(Voorheen: Pharnacia biceps)
Opmerkingen bij deze soort
Zeer grote soort met vrouwtjes die tot 28 cm lang kunnen worden met poten. De soort laat zich moeilijk behandelen en is slecht handvast. Nimfen kunnen achteruitlopen en zelfs van je handen springen. Volwassen vrouwtjes laten zich vallen, en volwassen mannetjes zullen wegvliegen De kleur is normaal steeds bruin, maar groene kleurvarianten duiken regelmatig op. Vanaf de 2e verveling kun je duidelijk het geslacht herkennen. Mannetjes hebben geen lobben, vrouwtjes hebben lobben op hun potenen achterlijf.
- Oorsprong:Java
- Voedsel:Braam, eik
- Grootte (zonder poten): Mannetje 16 cm, vrouwtje 20 cm.
- Voortplanting:Seksueel
- Incubatietijd eieren: 4 tot 7 maanden.
- Tijd tot volwassenheid:6-7 maanden
Algemene verzorging
De grote nimfjes plaats je best in een niet al te geventileerde plek met een hoge vochtigheidsgraad. Ze zin moeilijk te hanteren, en bij vastnemen laten ze makkelijk een pootje los. Wees daarom steeds voorzichtig bij het verversen van het voedsel. Vanaf het derde stadium mag je uitkijken naar een iets meer geventileerde bak, maar hou de luchtvochtigheid ongeveer op 70%. Er is weinig uitval onder de nimfen, en de soort vertoont geen verdere moeilijkheden bij het opgroeien. Vermits het een grote soort is, voorzie je best ook een grote bak van minstens 80cm hoog om geen problemen te hebben.
Zorg voor de eieren
De soort laat ongeveer 2 tot 3 eitjes per dag op de grond vallen.
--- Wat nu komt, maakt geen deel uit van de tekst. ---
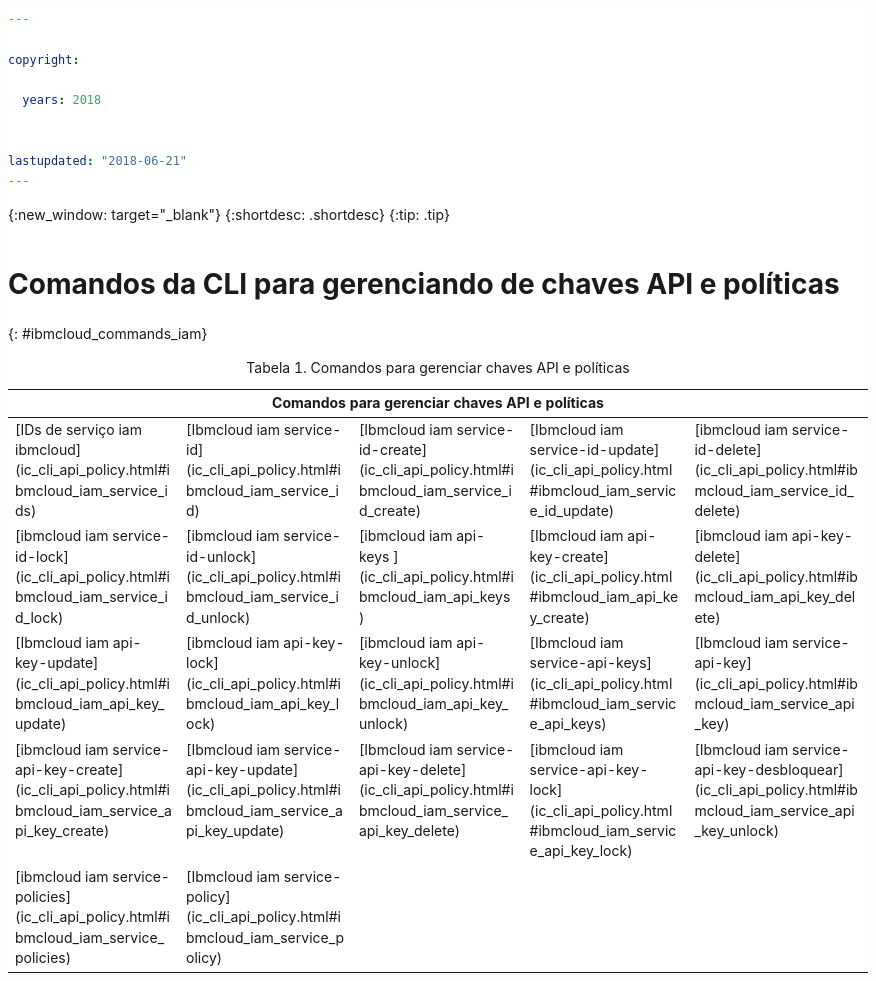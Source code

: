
 ```yaml
---

copyright:

  years: 2018


lastupdated: "2018-06-21"
---
```


{:new_window: target="_blank"}
{:shortdesc: .shortdesc}
{:tip: .tip}

# Comandos da CLI para gerenciando de chaves API e políticas
{: #ibmcloud_commands_iam}

<table summary="Comandos ibmcloud que podem ser usados para gerenciar chaves API e políticas.">
 <caption>Tabela 1. Comandos para gerenciar chaves API e políticas</caption>
  <thead>
  <th colspan="5">Comandos para gerenciar chaves API e políticas</th>
  </thead>
  <tbody>
  <tr>
   <td>[IDs de serviço iam ibmcloud](ic_cli_api_policy.html#ibmcloud_iam_service_ids)</td>
   <td>[Ibmcloud iam service-id](ic_cli_api_policy.html#ibmcloud_iam_service_id)</td>
   <td>[Ibmcloud iam service-id-create](ic_cli_api_policy.html#ibmcloud_iam_service_id_create)</td>
   <td>[Ibmcloud iam service-id-update](ic_cli_api_policy.html#ibmcloud_iam_service_id_update)</td>
   <td>[ibmcloud iam service-id-delete](ic_cli_api_policy.html#ibmcloud_iam_service_id_delete)</td>
  </tr>
  <tr>
   <td>[ibmcloud iam service-id-lock](ic_cli_api_policy.html#ibmcloud_iam_service_id_lock)</td>
   <td>[ibmcloud iam service-id-unlock](ic_cli_api_policy.html#ibmcloud_iam_service_id_unlock)</td>
   <td>[ibmcloud iam api-keys
](ic_cli_api_policy.html#ibmcloud_iam_api_keys)</td>
   <td>[Ibmcloud iam api-key-create](ic_cli_api_policy.html#ibmcloud_iam_api_key_create)</td>
   <td>[ibmcloud iam api-key-delete](ic_cli_api_policy.html#ibmcloud_iam_api_key_delete)</td>
  </tr>
  <tr>
   <td>[Ibmcloud iam api-key-update](ic_cli_api_policy.html#ibmcloud_iam_api_key_update)</td>
   <td>[ibmcloud iam api-key-lock](ic_cli_api_policy.html#ibmcloud_iam_api_key_lock)</td>
   <td>[ibmcloud iam api-key-unlock](ic_cli_api_policy.html#ibmcloud_iam_api_key_unlock)</td>
   <td>[Ibmcloud iam service-api-keys](ic_cli_api_policy.html#ibmcloud_iam_service_api_keys)</td>
   <td>[Ibmcloud iam service-api-key](ic_cli_api_policy.html#ibmcloud_iam_service_api_key)</td>
  </tr>
  <tr>
   <td>[ibmcloud iam service-api-key-create](ic_cli_api_policy.html#ibmcloud_iam_service_api_key_create)</td>
   <td>[Ibmcloud iam service-api-key-update](ic_cli_api_policy.html#ibmcloud_iam_service_api_key_update)</td>
   <td>[Ibmcloud iam service-api-key-delete](ic_cli_api_policy.html#ibmcloud_iam_service_api_key_delete)</td>
   <td>[ibmcloud iam service-api-key-lock](ic_cli_api_policy.html#ibmcloud_iam_service_api_key_lock)</td>
   <td>[Ibmcloud iam service-api-key-desbloquear](ic_cli_api_policy.html#ibmcloud_iam_service_api_key_unlock)</td>
  </tr>
  <tr>
    <td>[ibmcloud iam service-policies](ic_cli_api_policy.html#ibmcloud_iam_service_policies)</td>
    <td>[Ibmcloud iam service-policy](ic_cli_api_policy.html#ibmcloud_iam_service_policy)</td>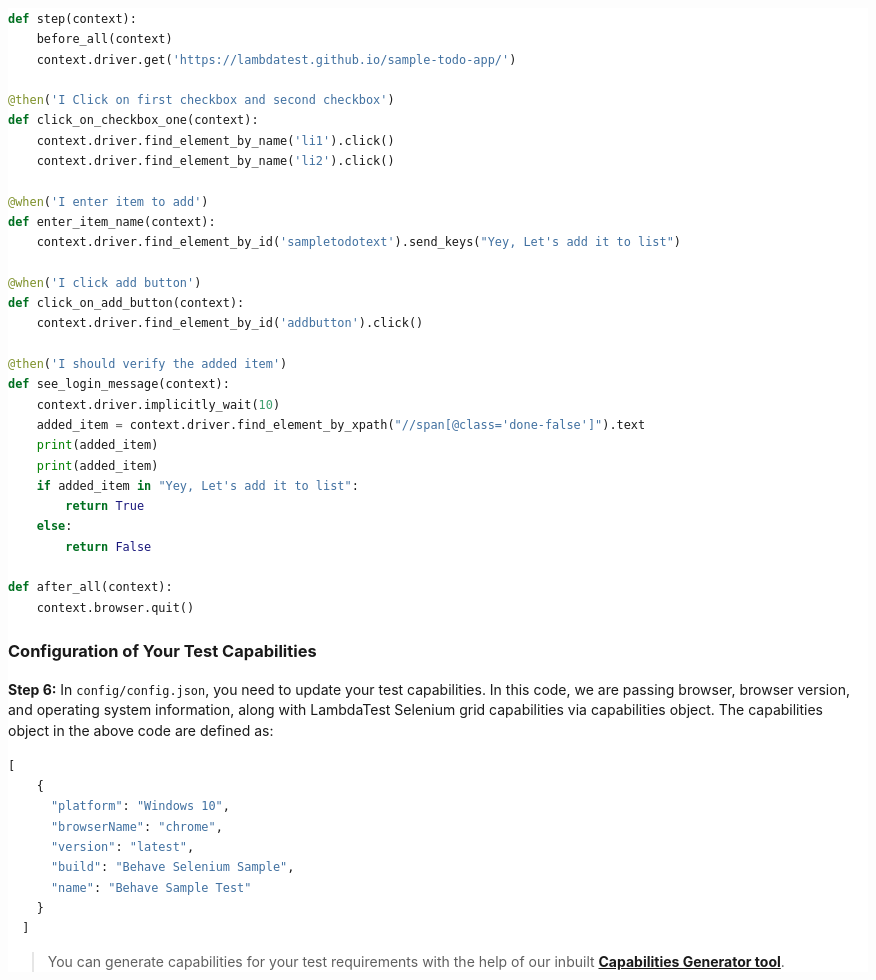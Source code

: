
 ```python
def step(context):
    before_all(context)
    context.driver.get('https://lambdatest.github.io/sample-todo-app/')
 
@then('I Click on first checkbox and second checkbox')
def click_on_checkbox_one(context):
    context.driver.find_element_by_name('li1').click()
    context.driver.find_element_by_name('li2').click()
 
@when('I enter item to add')
def enter_item_name(context):
    context.driver.find_element_by_id('sampletodotext').send_keys("Yey, Let's add it to list")
 
@when('I click add button')
def click_on_add_button(context):
    context.driver.find_element_by_id('addbutton').click()
 
@then('I should verify the added item')
def see_login_message(context):
    context.driver.implicitly_wait(10)
    added_item = context.driver.find_element_by_xpath("//span[@class='done-false']").text
    print(added_item)
    print(added_item)
    if added_item in "Yey, Let's add it to list":
        return True
    else:
        return False
 
def after_all(context):
    context.browser.quit()
```
### Configuration of Your Test Capabilities

**Step 6:** In `config/config.json`, you need to update your test capabilities. In this code, we are passing browser, browser version, and operating system information, along with LambdaTest Selenium grid capabilities via capabilities object. The capabilities object in the above code are defined as:
```python
[
    {
      "platform": "Windows 10",
      "browserName": "chrome",
      "version": "latest",
      "build": "Behave Selenium Sample",
      "name": "Behave Sample Test"
    }
  ]
```
> You can generate capabilities for your test requirements with the help of our inbuilt **[Capabilities Generator tool](https://www.lambdatest.com/capabilities-generator/)**.
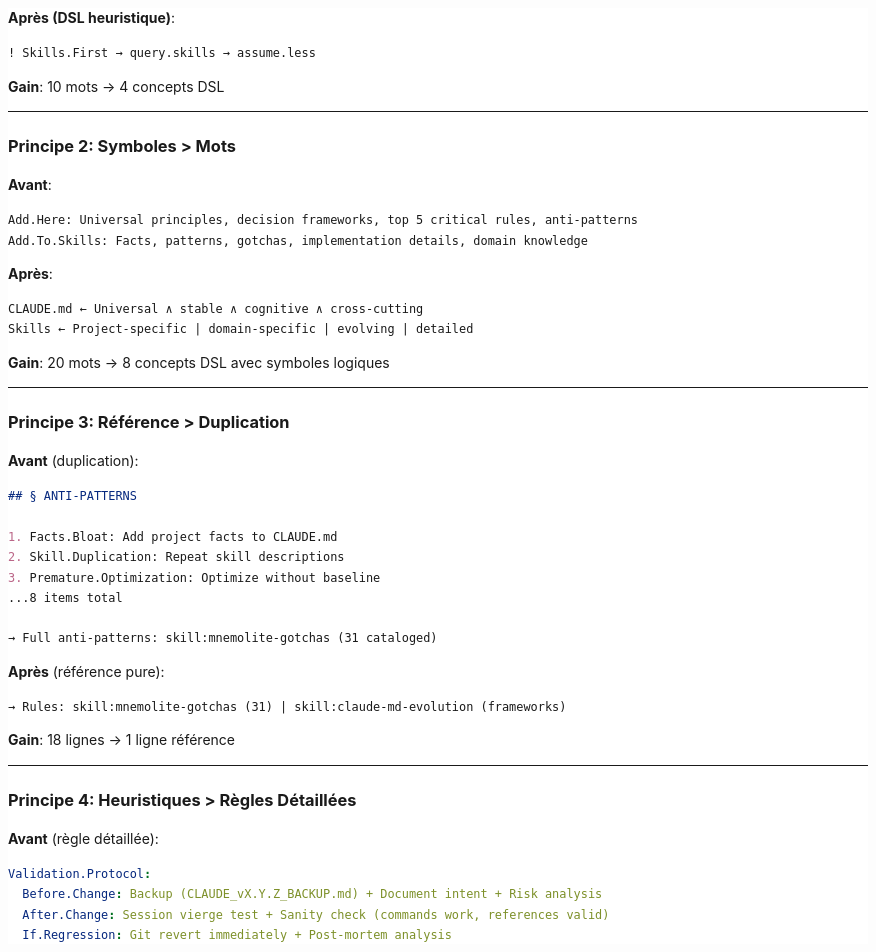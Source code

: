 **Après (DSL heuristique)**:
```
! Skills.First → query.skills → assume.less
```

**Gain**: 10 mots → 4 concepts DSL

---

### Principe 2: Symboles > Mots

**Avant**:
```markdown
Add.Here: Universal principles, decision frameworks, top 5 critical rules, anti-patterns
Add.To.Skills: Facts, patterns, gotchas, implementation details, domain knowledge
```

**Après**:
```
CLAUDE.md ← Universal ∧ stable ∧ cognitive ∧ cross-cutting
Skills ← Project-specific | domain-specific | evolving | detailed
```

**Gain**: 20 mots → 8 concepts DSL avec symboles logiques

---

### Principe 3: Référence > Duplication

**Avant** (duplication):
```markdown
## § ANTI-PATTERNS

1. Facts.Bloat: Add project facts to CLAUDE.md
2. Skill.Duplication: Repeat skill descriptions
3. Premature.Optimization: Optimize without baseline
...8 items total

→ Full anti-patterns: skill:mnemolite-gotchas (31 cataloged)
```

**Après** (référence pure):
```
→ Rules: skill:mnemolite-gotchas (31) | skill:claude-md-evolution (frameworks)
```

**Gain**: 18 lignes → 1 ligne référence

---

### Principe 4: Heuristiques > Règles Détaillées

**Avant** (règle détaillée):
```yaml
Validation.Protocol:
  Before.Change: Backup (CLAUDE_vX.Y.Z_BACKUP.md) + Document intent + Risk analysis
  After.Change: Session vierge test + Sanity check (commands work, references valid)
  If.Regression: Git revert immediately + Post-mortem analysis
```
Ze worden met het achterlijf weg geschoten, en je zal dus geregeld de eitjes horen tikken tegen de ramen. Hou de eitjes licht vochtig (1 tot 2 keer sproeien de week, en iets meer bij uitkomst) op keukenpapier, vermiculiet of coco-peat. Schimmel kan niet zo veel kwaad, maar probeer het toch te vermijden.